Theoretically, one could assess scientifically this fracking algebra. But, as might be imagined, the future of fracking is not likely to be determined based on a balancing of pluses and minuses. Politics will be central and for the moment those politics are distinctly local.  Fracking's future in many places hinges on the ability of local zoning authorities to zone fracking out of the local community.  On Tuesday, the New York Court of Appeals was asked to join this fray, when fracking supporters filed a petition for review.  In the case, In re Norse Energy, a panel of the Appellate Division considered a local zoning ordinance that banned "all activities related to the exploration for, and the production or storage of, natural gas and petroleum." Petitioner Norse Energy argued the ordinance was preempted by the express terms of ECL 23-0303 of New York's Oil, Gas and Solution Mining Law, which provides that "[t]he provisions of this article shall supersede all local laws or ordinances relating to the regulation of the oil, gas and solution mining industries; but shall not supersede local government jurisdiction over local roads or the rights of local governments under the real property tax law."  The panel concluded that this language was meant to address the details of mining, but did not reach the traditional power of a community over land use.  Accordingly, there was no express preemption.  The court further found that there was no implied preemption either.

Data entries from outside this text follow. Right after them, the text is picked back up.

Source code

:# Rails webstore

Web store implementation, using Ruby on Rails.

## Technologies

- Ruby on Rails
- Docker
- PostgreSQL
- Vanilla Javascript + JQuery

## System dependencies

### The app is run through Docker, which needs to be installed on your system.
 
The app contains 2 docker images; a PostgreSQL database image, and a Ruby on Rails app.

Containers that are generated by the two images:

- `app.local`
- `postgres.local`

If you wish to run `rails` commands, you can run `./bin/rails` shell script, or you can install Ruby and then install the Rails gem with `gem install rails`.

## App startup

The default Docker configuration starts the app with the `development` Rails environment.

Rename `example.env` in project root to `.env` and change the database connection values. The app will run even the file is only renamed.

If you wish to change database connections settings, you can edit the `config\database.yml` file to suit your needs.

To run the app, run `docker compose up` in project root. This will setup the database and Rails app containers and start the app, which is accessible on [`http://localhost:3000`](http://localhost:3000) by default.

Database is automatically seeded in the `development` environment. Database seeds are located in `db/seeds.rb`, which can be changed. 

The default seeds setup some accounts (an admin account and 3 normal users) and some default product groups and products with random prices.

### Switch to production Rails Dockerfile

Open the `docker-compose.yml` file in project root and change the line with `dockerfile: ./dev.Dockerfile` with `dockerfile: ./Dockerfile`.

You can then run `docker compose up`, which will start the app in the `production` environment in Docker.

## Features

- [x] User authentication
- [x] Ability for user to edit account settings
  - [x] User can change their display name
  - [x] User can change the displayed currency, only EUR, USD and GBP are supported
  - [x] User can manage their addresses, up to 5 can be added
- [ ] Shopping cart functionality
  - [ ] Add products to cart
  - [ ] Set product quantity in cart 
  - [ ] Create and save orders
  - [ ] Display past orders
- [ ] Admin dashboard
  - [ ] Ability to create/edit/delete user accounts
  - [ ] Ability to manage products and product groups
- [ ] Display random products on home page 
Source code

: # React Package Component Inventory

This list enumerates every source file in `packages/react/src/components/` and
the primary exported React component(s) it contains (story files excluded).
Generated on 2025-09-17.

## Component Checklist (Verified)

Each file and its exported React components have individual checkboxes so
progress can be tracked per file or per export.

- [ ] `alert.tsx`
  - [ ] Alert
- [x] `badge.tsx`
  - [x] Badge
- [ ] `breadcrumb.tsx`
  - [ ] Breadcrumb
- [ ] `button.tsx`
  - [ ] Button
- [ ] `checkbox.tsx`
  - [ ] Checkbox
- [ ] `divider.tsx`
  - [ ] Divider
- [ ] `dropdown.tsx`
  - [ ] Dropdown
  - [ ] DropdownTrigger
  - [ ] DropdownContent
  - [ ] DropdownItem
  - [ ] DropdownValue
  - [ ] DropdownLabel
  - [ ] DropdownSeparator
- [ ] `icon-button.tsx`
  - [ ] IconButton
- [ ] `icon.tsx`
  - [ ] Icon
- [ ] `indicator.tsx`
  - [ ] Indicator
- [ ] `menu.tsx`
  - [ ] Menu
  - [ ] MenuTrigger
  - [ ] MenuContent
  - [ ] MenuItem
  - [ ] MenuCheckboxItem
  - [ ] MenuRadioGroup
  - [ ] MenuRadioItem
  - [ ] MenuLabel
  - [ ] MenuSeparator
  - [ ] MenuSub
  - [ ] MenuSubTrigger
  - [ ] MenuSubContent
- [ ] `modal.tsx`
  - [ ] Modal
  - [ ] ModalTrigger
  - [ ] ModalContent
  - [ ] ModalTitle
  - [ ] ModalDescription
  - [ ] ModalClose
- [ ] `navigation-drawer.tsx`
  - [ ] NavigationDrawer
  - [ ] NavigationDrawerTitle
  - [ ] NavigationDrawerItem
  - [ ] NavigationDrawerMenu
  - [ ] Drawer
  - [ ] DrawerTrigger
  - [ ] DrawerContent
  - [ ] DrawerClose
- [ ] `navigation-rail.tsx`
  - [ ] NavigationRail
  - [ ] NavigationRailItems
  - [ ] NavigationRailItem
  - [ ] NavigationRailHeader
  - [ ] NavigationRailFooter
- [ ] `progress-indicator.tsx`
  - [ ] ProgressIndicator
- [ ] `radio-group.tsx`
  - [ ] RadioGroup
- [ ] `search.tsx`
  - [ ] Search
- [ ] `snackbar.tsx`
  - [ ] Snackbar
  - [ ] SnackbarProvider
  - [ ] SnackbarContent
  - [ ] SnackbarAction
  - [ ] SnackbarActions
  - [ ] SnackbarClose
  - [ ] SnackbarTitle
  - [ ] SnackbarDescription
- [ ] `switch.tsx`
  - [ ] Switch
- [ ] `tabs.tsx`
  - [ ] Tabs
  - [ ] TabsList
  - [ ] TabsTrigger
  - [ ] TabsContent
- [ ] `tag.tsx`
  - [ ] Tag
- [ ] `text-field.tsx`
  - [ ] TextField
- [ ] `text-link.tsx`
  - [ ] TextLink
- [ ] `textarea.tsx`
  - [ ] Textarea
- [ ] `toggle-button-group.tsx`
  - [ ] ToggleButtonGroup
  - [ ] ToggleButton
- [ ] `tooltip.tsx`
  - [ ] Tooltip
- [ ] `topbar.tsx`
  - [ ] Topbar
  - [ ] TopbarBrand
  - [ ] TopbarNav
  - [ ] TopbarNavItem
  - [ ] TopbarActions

In our view, reasonable minds could differ.  But also in our view, the Appellate Division decision does not matter yet; it would have been appealed by whichever side lost. 

The Court of Appeals, if it takes the case, will have to engage in statutory construction.  We cannot read the tea leaves there.  We hope, however, that the Court keeps the future in mind.   More than 170 municipalities in New York have enacted some sort of limitation on fracking within their borders.  The Oil, Gas and Solution Mining Law forbids activities that lead to "waste," defined to include:   "The locating, spacing, drilling, equipping, operating, or producing  of  any  oil  or  gas well or wells in a manner which causes or tends to  cause reduction in the quantity of oil  or  gas  ultimately  recoverable from  a  pool  under  prudent  and proper operations, or which causes or  tends to cause unnecessary or excessive surface loss or  destruction  of oil or gas."   A patchwork of municipalities with zoning ordinances barring fracking, will be physically juxtaposed with a patchwork of municipalities permitting fracking.  After some time, proponents undoubtedly will have the technical data to support the conclusion that "waste" is occurring and with those facts will return to seek enforcement of a statute forbidding regulation of the "locating ... of any oil or gas well" that causes "reduction in the quantity of oil or gas ultimately recoverable."  The Court should consider how its decision now will affect that future situation  (unless, of course, New York's legislature acts first).